Rotten’s 1978 interview with the BBC, which was previously unaired, was featured in a P.I.L. album and played for the Piers Morgan’s Life Stories audience.

Here’s a transcript of Rotten’s banned 1978 interview in which he said Savile was on his “gonna” list:

Interviewer: So who else is on the “Gonna” list?

Johnny Rotten: Oh it’s endless believe me. I just want to make a film of it. On film, I’d like to kill Jimmy Savile. I think he’s a hypocrite. When I write that he’s into all kinds of seediness that we all know about but are not allowed to talk about. I know some rumours. I bet none of this’ll be allowed out.

Interviewer: I shouldn’t imagine libellous stuff would be allowed out.

Johnny Rotten: Nothing I said is libel.

Following the tape, Piers highlighted Rotten’s prophetic words in light of the revelations about Savile, the BBC DJ and Top of the Pops presenter who died in 2011 and was believed to have abused hundreds of victims, including children as young as eight years old.
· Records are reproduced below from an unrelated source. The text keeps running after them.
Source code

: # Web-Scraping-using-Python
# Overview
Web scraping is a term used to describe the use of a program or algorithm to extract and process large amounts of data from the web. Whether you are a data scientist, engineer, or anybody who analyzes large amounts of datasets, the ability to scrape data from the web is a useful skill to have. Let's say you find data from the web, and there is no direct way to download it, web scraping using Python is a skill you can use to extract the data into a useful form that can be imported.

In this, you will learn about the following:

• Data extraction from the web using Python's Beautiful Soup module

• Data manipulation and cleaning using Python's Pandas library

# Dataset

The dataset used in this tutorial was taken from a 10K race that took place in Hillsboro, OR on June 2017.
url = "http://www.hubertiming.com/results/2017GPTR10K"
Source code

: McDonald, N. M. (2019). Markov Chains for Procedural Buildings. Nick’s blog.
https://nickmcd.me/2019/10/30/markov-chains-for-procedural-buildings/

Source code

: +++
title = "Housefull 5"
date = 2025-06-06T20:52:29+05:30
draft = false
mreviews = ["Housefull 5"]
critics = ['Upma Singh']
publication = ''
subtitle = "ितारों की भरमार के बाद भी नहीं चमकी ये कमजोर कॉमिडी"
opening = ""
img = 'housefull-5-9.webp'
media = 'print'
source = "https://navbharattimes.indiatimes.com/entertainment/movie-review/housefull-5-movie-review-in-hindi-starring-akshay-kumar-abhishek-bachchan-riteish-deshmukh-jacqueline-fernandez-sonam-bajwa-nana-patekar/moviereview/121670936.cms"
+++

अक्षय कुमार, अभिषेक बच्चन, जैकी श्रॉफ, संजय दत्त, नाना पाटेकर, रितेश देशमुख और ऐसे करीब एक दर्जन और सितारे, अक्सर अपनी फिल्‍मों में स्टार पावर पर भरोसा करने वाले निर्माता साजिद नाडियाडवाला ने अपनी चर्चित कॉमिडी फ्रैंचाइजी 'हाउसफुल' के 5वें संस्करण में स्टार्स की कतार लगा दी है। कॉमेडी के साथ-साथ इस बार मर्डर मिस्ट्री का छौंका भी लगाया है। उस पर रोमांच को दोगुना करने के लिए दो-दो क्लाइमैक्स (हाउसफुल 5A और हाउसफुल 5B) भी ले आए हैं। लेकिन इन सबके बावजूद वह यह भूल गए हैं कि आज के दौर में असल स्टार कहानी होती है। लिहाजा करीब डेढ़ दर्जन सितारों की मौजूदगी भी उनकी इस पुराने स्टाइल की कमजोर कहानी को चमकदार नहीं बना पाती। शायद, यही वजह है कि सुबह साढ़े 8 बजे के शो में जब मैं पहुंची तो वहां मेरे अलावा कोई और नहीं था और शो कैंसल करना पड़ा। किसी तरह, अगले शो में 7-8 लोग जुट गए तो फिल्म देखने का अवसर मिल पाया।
“Put aside the rhetoric you were using. The fact that in 1978, at the height of the Sex Pistols Explosion, there you are, saying about Jimmy Savile: ‘He was into all kinds of seediness, that we all knew about, weren’t allowed to talk about it, I know some rumours.’ For you, you had heard the kind of thing we now know about him? Or stuff like that?”

“Yeah. I think most kids did too,” Rotten told Piers. “Most kids wanted to go on Top of the Pops, but we all knew what that cigar muncher was up to. But I’m very very bitter that the likes of Savile and the rest of them were allowed to continue.”
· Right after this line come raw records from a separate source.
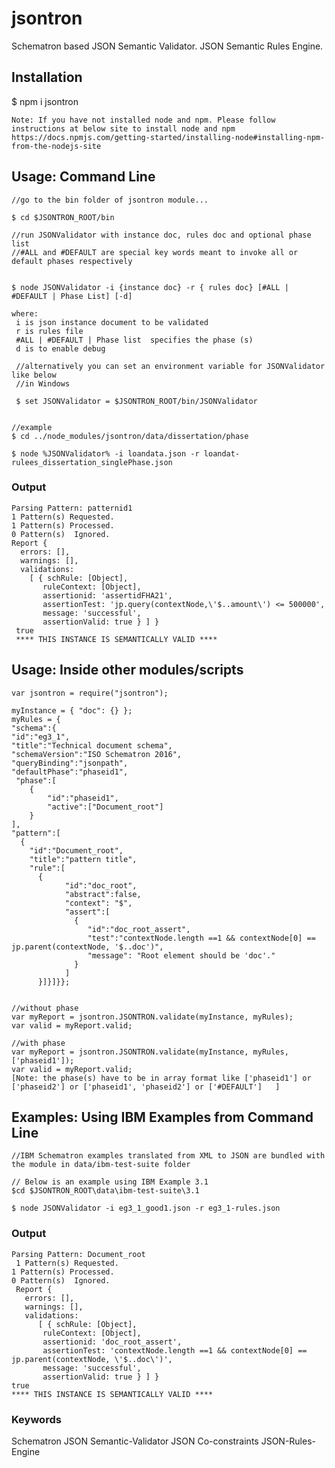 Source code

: # jsontron

Schematron based JSON Semantic Validator.
JSON Semantic Rules Engine.


## Installation
$ npm  i  jsontron



    Note: If you have not installed node and npm. Please follow instructions at below site to install node and npm
    https://docs.npmjs.com/getting-started/installing-node#installing-npm-from-the-nodejs-site




## Usage: Command Line 


	//go to the bin folder of jsontron module...
	
	$ cd $JSONTRON_ROOT/bin
	 
	//run JSONValidator with instance doc, rules doc and optional phase list
	//#ALL and #DEFAULT are special key words meant to invoke all or default phases respectively
	
	
	$ node JSONValidator -i {instance doc} -r { rules doc} [#ALL | #DEFAULT | Phase List] [-d]
	
	where:
	 i is json instance document to be validated
	 r is rules file
	 #ALL | #DEFAULT | Phase list  specifies the phase (s)
	 d is to enable debug
	 
	 //alternatively you can set an environment variable for JSONValidator like below
	 //in Windows
	 
	 $ set JSONValidator = $JSONTRON_ROOT/bin/JSONValidator
	 
	
	//example
	$ cd ../node_modules/jsontron/data/dissertation/phase
	
	$ node %JSONValidator% -i loandata.json -r loandat-rulees_dissertation_singlePhase.json
	
	


### Output
    Parsing Pattern: patternid1
    1 Pattern(s) Requested.
    1 Pattern(s) Processed.
    0 Pattern(s)  Ignored.
    Report {
      errors: [],
      warnings: [],
      validations:
        [ { schRule: [Object],
           ruleContext: [Object],
           assertionid: 'assertidFHA21',
           assertionTest: 'jp.query(contextNode,\'$..amount\') <= 500000',
           message: 'successful',
           assertionValid: true } ] }
     true
     **** THIS INSTANCE IS SEMANTICALLY VALID ****




## Usage: Inside other modules/scripts


	
	
	var jsontron = require("jsontron");
	
	myInstance = { "doc": {} };
	myRules = {
	"schema":{
	"id":"eg3_1",
	"title":"Technical document schema",
	"schemaVersion":"ISO Schematron 2016",
	"queryBinding":"jsonpath",
	"defaultPhase":"phaseid1",
	 "phase":[
    	{
    		"id":"phaseid1",
    		"active":["Document_root"]
    	}
    ], 
	"pattern":[
      {
      	"id":"Document_root",
      	"title":"pattern title",
      	"rule":[
          {          
              	"id":"doc_root",
              	"abstract":false,
                "context": "$",
                "assert":[
                  {
                     "id":"doc_root_assert",
                     "test":"contextNode.length ==1 && contextNode[0] == jp.parent(contextNode, '$..doc')",
                     "message": "Root element should be 'doc'."
                  }
                ]              
          }]}]}};
          
          
    //without phase
    var myReport = jsontron.JSONTRON.validate(myInstance, myRules);
    var valid = myReport.valid;
    
    //with phase
    var myReport = jsontron.JSONTRON.validate(myInstance, myRules, ['phaseid1']);
    var valid = myReport.valid;
    [Note: the phase(s) have to be in array format like ['phaseid1'] or ['phaseid2'] or ['phaseid1', 'phaseid2'] or ['#DEFAULT']   ]
    
  
    


## Examples: Using IBM Examples from Command Line 


	//IBM Schematron examples translated from XML to JSON are bundled with the module in data/ibm-test-suite folder
	
	// Below is an example using IBM Example 3.1
	$cd $JSONTRON_ROOT\data\ibm-test-suite\3.1
	
	$ node JSONValidator -i eg3_1_good1.json -r eg3_1-rules.json
	
### Output

    Parsing Pattern: Document_root
	 1 Pattern(s) Requested.
    1 Pattern(s) Processed.
    0 Pattern(s)  Ignored.
     Report {
       errors: [],
       warnings: [],
       validations:
          [ { schRule: [Object],
           ruleContext: [Object],
           assertionid: 'doc_root_assert',
           assertionTest: 'contextNode.length ==1 && contextNode[0] == jp.parent(contextNode, \'$..doc\')',
           message: 'successful',
           assertionValid: true } ] }
    true
    **** THIS INSTANCE IS SEMANTICALLY VALID ****
    

### Keywords

Schematron JSON Semantic-Validator JSON Co-constraints JSON-Rules-Engine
“Did you ever try to do anything about Savile?” Morgan asked.

“I did my bit. I said what I had to,” Rotten responded, going on to say he faced backlash from the network after the interview.

“Did they air that?” Morgan asked.

“No. It just got suppressed. For legal reasons,” Rotten said. “I found myself being banned from BBC Radio there for quite – well, for my contentious behavior.”

“I mean, it’s shocking… that he got away with it for another thirty odd years,” Morgan stated.

“Yeah. Not only him but a whole bunch of them. And these are the purveyors of good taste, huh?” Rotten told him.

Rotten, who also has US citizenship, previously declared he’d voted for President Donald Trump’s reelection in 2020, saying he was “an individual thinker” as opposed to “delinquently senile” opponent Joe Biden.

Rotten’s criticisms of the BBC are once again being shared widely on social media and are reigniting the debate around the media’s role in covering up abuse and protecting powerful individuals.